You probably already know this (as you've stated as much) but, I thought this post could use a response, sooo...?!

blessings,
~k
Thank you for your encouragement Kelly. We are really enjoying the worship just as it is, though I must admit to having moments when I want a full band and chorus and an audience of thousands. LOL But it's all for Him so our audience of One is the way it should be. And it seems we are perfect for our congregation of 45 or so. Any bigger and we'd overpower the whole mood. Then it would be about us, not Him.
that is the way we were for quite some time. What was hard is that it was taxing on myself and the guitarist. But it certainly is a very good way to strip away everything that can be distracting, for ourselves and the congregation, and force all of us to ask ourselves if we want the music to be cool or pretty, or if we want to worship God. We did pray that more musicians would come and they have gradually. Still if we have a Sunday where some don't show up for some reason, I don't worry, you know? Because i think how we did it before, with just a couple loaves and fish, so to speak - but that is all He needs. :) so I consider that time a gift now. And in some ways you are more free to lead worship, when it's just you and 1 or 2 others. :)
I found a lot of freedom in having a small worship team or even leading on my own. You can be more flexible at times (ie) changing songs mid stream, etc espeically if the others have a thriving relationship with the Lord as much as yourself and you are all listening to him. I remember being at a Christan concert one time and thinking "Lord, if I only had....." then I saw how much freedom this person on the stage didn't have (ie) had a sound man doing powerpoint way in the back of the church whereas I just had a transparency machine that I usually had a person help me nearby - I can change songs and change order of songs without interrupting the flow - the guy at the concert can't.

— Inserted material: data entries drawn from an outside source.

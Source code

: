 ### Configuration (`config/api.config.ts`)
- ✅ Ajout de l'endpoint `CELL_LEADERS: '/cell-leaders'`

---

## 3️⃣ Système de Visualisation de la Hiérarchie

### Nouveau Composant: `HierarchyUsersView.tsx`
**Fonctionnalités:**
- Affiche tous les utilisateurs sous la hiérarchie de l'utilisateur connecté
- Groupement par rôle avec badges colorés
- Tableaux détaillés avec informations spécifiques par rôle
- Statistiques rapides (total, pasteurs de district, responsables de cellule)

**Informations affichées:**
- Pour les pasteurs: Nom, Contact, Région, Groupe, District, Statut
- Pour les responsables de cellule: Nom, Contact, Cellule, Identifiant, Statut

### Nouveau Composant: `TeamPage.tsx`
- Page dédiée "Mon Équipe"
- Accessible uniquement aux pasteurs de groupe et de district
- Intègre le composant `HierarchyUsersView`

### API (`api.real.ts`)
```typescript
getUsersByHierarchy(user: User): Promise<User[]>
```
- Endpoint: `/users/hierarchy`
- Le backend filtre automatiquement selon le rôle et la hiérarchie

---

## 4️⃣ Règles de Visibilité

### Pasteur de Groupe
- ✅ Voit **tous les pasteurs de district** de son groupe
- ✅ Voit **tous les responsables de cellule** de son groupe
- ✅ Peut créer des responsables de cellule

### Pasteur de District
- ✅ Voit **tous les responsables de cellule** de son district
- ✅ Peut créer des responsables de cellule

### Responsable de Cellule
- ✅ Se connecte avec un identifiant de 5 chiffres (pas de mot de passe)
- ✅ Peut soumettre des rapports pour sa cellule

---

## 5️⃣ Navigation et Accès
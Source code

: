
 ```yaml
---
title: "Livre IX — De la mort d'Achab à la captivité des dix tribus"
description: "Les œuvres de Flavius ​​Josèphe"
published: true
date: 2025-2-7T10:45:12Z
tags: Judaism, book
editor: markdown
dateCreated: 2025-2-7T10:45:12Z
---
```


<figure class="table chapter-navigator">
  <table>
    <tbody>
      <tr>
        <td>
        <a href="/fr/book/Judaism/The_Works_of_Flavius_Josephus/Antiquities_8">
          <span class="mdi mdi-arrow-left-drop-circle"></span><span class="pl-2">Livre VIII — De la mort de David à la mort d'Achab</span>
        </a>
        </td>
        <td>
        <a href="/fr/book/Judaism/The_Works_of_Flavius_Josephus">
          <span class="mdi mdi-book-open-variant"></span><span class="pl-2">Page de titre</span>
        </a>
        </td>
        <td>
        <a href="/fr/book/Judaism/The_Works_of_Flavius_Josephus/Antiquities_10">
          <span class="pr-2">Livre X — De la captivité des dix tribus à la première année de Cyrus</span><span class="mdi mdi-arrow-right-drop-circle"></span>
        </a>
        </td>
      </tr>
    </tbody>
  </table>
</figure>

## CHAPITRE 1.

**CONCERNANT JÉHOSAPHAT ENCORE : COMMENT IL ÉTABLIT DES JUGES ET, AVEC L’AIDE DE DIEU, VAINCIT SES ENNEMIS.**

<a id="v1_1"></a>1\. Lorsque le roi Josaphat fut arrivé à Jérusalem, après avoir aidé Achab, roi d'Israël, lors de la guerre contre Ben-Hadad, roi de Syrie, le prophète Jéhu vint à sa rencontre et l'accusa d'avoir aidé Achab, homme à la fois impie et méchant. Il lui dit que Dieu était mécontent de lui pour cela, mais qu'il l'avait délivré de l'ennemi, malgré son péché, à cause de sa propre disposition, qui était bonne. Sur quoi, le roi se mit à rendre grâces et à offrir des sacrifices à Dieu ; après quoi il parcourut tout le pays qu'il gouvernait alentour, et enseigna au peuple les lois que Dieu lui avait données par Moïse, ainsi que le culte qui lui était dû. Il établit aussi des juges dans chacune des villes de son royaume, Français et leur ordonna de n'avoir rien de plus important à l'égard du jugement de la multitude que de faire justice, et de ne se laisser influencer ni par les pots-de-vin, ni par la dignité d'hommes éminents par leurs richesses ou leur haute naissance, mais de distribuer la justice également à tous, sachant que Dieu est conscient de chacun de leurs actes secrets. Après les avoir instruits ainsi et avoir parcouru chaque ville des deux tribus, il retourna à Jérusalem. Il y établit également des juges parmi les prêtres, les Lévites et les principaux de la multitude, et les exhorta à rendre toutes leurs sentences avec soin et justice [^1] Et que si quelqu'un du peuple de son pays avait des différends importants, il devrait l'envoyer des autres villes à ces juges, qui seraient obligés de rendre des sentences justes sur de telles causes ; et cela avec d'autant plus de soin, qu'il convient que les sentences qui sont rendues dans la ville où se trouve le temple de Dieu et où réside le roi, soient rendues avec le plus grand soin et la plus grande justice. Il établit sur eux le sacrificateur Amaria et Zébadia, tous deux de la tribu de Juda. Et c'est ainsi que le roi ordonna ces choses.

If you have a small team you get to know the same songs you then know that you aren't the one that always has to lead. You know what you're other team members know.
It sounds like both Sue and Flutepunch make the same point - simplicity is flexibility and flexibility allows the Spirit to lead and not the 'band'. As we have progressed we have been adding more and more songs to our playlist. We don't want to get boring, but we also don't want the congregation to feel left out by not being familiar with most of our material on any given day. We try to introduce a new song every third week at the very least. I'm interested in how everyone else sees the issue of familiarity vs. variety.
People laughed at my box of 300 overheads, stored right at the operator's feet, alpha-tabbed for instant retrieval, tucked away out of line-of-sight. When we went ProPresenter, I stayed up a few nights typing in all of the stray oldies (Hillsongs, Pledge to the Flag, etc.); and we got blessed with an operator who understood music, and had a good memory for choruses that didn't start with the title words. Without such a person, powerpoint can be a chaotic techno-disaster, small team or big.

I love the freedom, the personality, and the up-frontness of small. If I had a thousand-person church I'd divide it into ten fellowship halls, and as they grew, build more halls. But that's just me.